======== Material for the task ========
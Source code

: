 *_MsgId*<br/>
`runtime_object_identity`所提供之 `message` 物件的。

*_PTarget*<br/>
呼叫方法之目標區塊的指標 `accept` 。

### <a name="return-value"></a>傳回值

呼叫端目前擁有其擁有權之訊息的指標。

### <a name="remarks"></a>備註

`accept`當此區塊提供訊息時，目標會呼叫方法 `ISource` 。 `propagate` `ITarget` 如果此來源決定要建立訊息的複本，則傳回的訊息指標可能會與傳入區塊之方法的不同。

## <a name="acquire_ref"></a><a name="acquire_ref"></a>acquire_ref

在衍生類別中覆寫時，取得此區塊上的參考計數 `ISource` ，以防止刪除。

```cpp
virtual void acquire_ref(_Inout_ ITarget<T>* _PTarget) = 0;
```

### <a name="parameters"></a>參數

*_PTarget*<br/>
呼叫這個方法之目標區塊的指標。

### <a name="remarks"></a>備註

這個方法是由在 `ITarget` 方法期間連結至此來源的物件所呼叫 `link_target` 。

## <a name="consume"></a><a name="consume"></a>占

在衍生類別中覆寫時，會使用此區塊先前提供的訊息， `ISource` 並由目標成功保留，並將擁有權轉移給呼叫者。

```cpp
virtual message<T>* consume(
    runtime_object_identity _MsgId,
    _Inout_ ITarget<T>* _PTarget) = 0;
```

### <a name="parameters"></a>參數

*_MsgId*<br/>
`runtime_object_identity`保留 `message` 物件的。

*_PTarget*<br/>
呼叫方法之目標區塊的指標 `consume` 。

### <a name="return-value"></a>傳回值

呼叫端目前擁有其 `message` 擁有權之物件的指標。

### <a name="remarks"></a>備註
========
## Directions
From the entries above, show each line that includes the string "accept".

## Task response
呼叫方法之目標區塊的指標 `accept` 。
`accept`當此區塊提供訊息時，目標會呼叫方法 `ISource` 。 `propagate` `ITarget` 如果此來源決定要建立訊息的複本，則傳回的訊息指標可能會與傳入區塊之方法的不同。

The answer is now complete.